When you’re an employee, it can be daunting going to your boss to ask for something, especially if you’re not used to speaking up. However, there is a right way to approach your boss for them to consider your needs. We gathered some knowledge from the talented Amanda Augustine, the resident careers expert for Talent Inc.’s suite of brands: TopCV, TopInterview and TopResume. She has more than 15 years of experience in the recruiting and career-advice industry, and she is a certified professional career coach (CPCC) and resume writer (CPRW). So, what can you do when you need your boss to listen to your specific needs, whether that’s asking for more money or a more flexible working pattern?

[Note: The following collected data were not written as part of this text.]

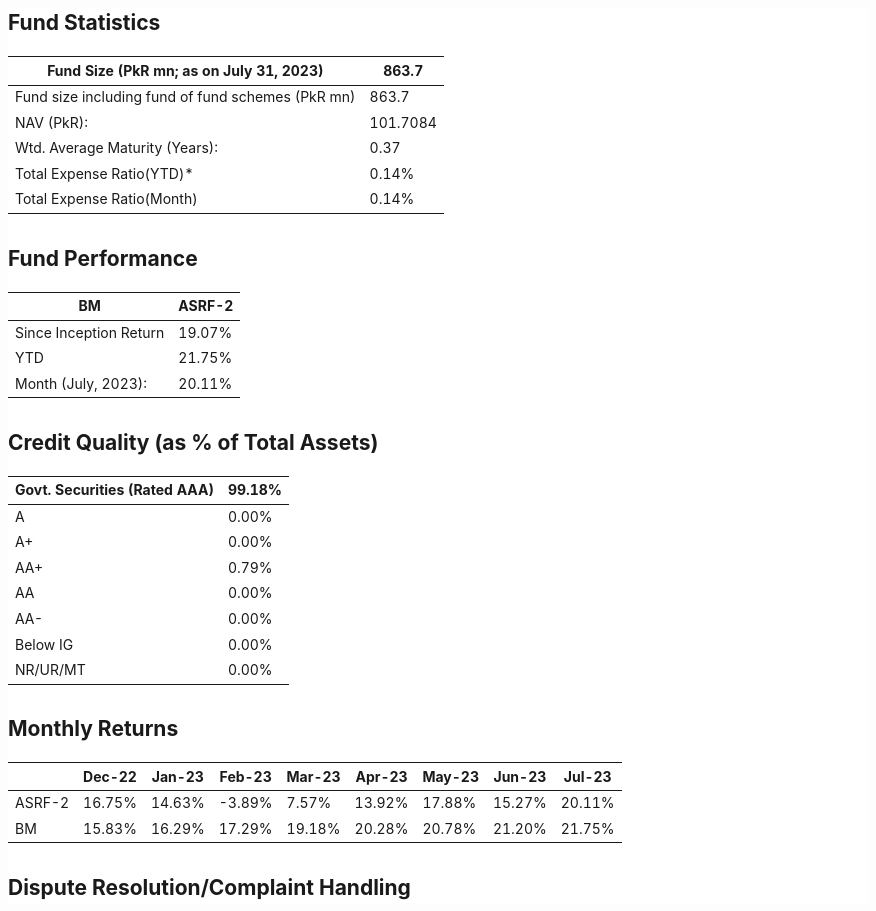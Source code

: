 ## Fund Statistics

| Fund Size (PkR mn; as on July 31, 2023)           | 863.7    |
| ------------------------------------------------- | -------- |
| Fund size including fund of fund schemes (PkR mn) | 863.7    |
| NAV (PkR):                                        | 101.7084 |
| Wtd. Average Maturity (Years):                    | 0.37     |
| Total Expense Ratio(YTD)\*                        | 0.14%    |
| Total Expense Ratio(Month)                        | 0.14%    |

## Fund Performance

| BM                     | ASRF-2 |
| ---------------------- | ------ |
| Since Inception Return | 19.07% |
| YTD                    | 21.75% |
| Month (July, 2023):    | 20.11% |

## Credit Quality (as % of Total Assets)

| Govt. Securities (Rated AAA) | 99.18% |
| ---------------------------- | ------ |
| A                            | 0.00%  |
| A+                           | 0.00%  |
| AA+                          | 0.79%  |
| AA                           | 0.00%  |
| AA-                          | 0.00%  |
| Below IG                     | 0.00%  |
| NR/UR/MT                     | 0.00%  |

## Monthly Returns

|        | Dec-22 | Jan-23 | Feb-23 | Mar-23 | Apr-23 | May-23 | Jun-23 | Jul-23 |
| ------ | ------ | ------ | ------ | ------ | ------ | ------ | ------ | ------ |
| ASRF-2 | 16.75% | 14.63% | -3.89% | 7.57%  | 13.92% | 17.88% | 15.27% | 20.11% |
| BM     | 15.83% | 16.29% | 17.29% | 19.18% | 20.28% | 20.78% | 21.20% | 21.75% |

## Dispute Resolution/Complaint Handling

Amanda shared that when communicating with your boss on things like asking for a pay rise, flexible working or other benefits, you should keep the following points in mind:
1. Rehearse your request ahead of time. Ask a trusted friend to practise with you. It may feel uncomfortable, but this roleplay will make the real conversation go more smoothly. Anticipate your manager’s reaction and prepare your response.
2. Make your request ‘face-to-face’. If your company is currently working at the office, schedule this conversation for a time when you both are available for a (masked) face-to-face conversation. If this simply isn’t possible right now, then do the next best thing: use video-conferencing software so you can still gauge your boss’ reaction and look her in the eye when you make your request.
3. Take your boss’ personality into account. If your manager prefers people who don’t beat around the bush, schedule a meeting with a clear objective: “I’d like to schedule some time with you to [revisit my salary/working hours].” If your boss prefers a less direct approach, you may want to broach the subject during your next one-to-one meeting instead.
4. Justify your request. When asking for a payrise, justify your request with data and facts. The reason you deserve a raise isn’t about your wants and needs; it should be about the value you bring to the company and the information you’ve uncovered regarding the current job market. Be prepared to educate your manager about your current role, responsibilities and performance. If you’ve been a successful, productive member of the team and have been taking on new responsibilities, this is the time to share this information. If you’re seeking a pay rise, conduct research on sites like Glassdoor to learn the current market value for your role. When you’re armed with data, it’s easier to make your request with confidence.
5. Reiterate your commitment to the organisation and its success. No one wants to give a pay rise to someone whom they suspect will give notice in the near future. Recognise your past accomplishments, but also focus on the value you can contribute in the future.
6. Leave emotion at the door. Regardless of what benefits you intend to ask for, it’s important to remember that this conversation is not personal; it’s strictly business. Don’t apologise for your request or allow emotion to cloud the discussion; simply make your case in a calm, professional manner and see how your manager responds.
If your boss is becoming insufferable due to looking over your shoulder all the time, you can provide them with some constructive feedback. When giving feedback to your boss about things like micromanagement habits, Amanda asks that you keep the following points in mind:
1. Ask permission. Before you provide feedback or suggestions, ask your boss for permission. This can be as simple as ‘Can I check something out with you?’ or ‘Can I share some observations I’ve made?’ When your manager has given their consent, they are much more likely to approach your suggestions with an open mind.
2. Leave negatives at the door. Avoid using negative phrases that discourage and exclude, such as ‘I don’t think …’ and ‘You shouldn’t …’, when speaking. Negative language puts people on the defensive or causes them to shut down and disregard your feedback. Instead, be encouraging and use phrases that start with ‘What if we tried to…?’; “Maybe you could try…’; or ‘Have you considered doing…?’
3. Pay attention to nonverbal cues. Be attentive to your boss’ body language, gestures and facial expressions to gauge how receptive they are to your feedback — and whether or not they believe your constructive criticism is fair or warranted. Crossed arms, slumped posture, lack of eye contact (even via video), frowning and fidgeting all signal that the person is either closed off or uninterested in what you have to say.
4. Be specific. You’re not doing your boss any favours by providing vague feedback. Telling Lottie that she is a micromanager is not constructive or effective. Instead, describe a specific example of the behaviour you observed, and explain the effects it has had on you or others. Then, provide clear suggestions as to how she could do things differently.